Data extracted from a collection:

⁂

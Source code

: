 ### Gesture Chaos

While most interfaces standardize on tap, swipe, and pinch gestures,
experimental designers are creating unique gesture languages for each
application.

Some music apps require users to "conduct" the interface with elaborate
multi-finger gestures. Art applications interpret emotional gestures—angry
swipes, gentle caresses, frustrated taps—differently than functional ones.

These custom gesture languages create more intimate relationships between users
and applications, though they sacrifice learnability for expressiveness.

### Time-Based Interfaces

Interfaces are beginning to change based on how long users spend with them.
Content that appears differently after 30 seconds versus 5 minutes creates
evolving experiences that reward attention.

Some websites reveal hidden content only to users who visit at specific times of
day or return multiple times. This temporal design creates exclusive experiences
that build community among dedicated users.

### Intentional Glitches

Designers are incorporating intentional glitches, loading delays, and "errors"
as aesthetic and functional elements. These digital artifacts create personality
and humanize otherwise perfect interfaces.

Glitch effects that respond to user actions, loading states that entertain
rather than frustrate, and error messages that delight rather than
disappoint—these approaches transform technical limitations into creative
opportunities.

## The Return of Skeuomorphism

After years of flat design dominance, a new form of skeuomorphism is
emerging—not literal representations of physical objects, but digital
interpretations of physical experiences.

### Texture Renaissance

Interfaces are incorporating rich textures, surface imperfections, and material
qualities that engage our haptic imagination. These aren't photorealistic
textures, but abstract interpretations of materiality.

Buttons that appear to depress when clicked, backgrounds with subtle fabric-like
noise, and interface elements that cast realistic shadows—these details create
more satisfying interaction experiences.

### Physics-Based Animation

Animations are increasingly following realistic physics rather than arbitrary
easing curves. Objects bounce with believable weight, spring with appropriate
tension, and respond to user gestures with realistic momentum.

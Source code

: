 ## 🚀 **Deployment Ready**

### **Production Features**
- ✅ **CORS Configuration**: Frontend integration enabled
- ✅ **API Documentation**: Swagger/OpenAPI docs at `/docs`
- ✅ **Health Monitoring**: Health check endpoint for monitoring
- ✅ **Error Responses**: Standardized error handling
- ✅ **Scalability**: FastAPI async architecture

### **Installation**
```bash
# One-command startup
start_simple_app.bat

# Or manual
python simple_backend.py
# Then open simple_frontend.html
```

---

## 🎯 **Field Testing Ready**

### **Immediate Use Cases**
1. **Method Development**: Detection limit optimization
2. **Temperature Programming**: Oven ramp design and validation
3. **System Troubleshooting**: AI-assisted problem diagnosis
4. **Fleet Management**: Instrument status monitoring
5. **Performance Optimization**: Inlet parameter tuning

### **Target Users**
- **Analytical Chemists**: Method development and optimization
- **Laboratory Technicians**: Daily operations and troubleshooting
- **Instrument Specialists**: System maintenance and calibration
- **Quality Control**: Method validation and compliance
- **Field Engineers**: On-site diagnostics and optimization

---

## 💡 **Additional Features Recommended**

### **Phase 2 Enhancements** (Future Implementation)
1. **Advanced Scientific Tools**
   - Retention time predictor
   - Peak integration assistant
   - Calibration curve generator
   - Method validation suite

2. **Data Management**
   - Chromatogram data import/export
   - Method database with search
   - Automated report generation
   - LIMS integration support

⁂

◆ **Task directions**
Your answer should consist solely of the lines above from the line with "### Gesture Chaos" to the line with "Designers are incorporating", both included, reproduced exactly.

◆ **Worked solution**
: ### Gesture Chaos

While most interfaces standardize on tap, swipe, and pinch gestures,
experimental designers are creating unique gesture languages for each
application.

Some music apps require users to "conduct" the interface with elaborate
multi-finger gestures. Art applications interpret emotional gestures—angry
swipes, gentle caresses, frustrated taps—differently than functional ones.

These custom gesture languages create more intimate relationships between users
and applications, though they sacrifice learnability for expressiveness.

### Time-Based Interfaces

Interfaces are beginning to change based on how long users spend with them.
Content that appears differently after 30 seconds versus 5 minutes creates
evolving experiences that reward attention.

Some websites reveal hidden content only to users who visit at specific times of
day or return multiple times. This temporal design creates exclusive experiences
that build community among dedicated users.

### Intentional Glitches

Designers are incorporating intentional glitches, loading delays, and "errors"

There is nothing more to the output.